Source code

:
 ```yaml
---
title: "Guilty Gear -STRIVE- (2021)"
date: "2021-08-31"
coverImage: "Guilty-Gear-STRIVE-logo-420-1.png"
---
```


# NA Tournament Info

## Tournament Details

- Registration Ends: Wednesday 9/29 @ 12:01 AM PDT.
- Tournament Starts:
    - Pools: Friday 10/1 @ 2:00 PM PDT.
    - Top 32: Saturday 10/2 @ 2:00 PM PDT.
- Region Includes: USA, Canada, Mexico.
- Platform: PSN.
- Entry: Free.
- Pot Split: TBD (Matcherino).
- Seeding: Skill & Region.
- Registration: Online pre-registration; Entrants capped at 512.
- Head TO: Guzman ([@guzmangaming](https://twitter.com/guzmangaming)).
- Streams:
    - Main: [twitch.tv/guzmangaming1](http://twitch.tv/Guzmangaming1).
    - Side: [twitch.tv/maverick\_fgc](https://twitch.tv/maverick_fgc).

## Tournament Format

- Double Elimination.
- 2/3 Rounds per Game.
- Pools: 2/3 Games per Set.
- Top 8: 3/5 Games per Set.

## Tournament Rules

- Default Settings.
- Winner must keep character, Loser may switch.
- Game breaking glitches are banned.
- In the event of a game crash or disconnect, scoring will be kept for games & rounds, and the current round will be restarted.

## EXERCISE DETAILS
The lines from the one with "- Default Settings." through the end of the data above are to be set down exactly, with both boundary lines included and no other lines.

## WRITTEN SOLUTION
- Default Settings.
- Winner must keep character, Loser may switch.
- Game breaking glitches are banned.
- In the event of a game crash or disconnect, scoring will be kept for games & rounds, and the current round will be restarted.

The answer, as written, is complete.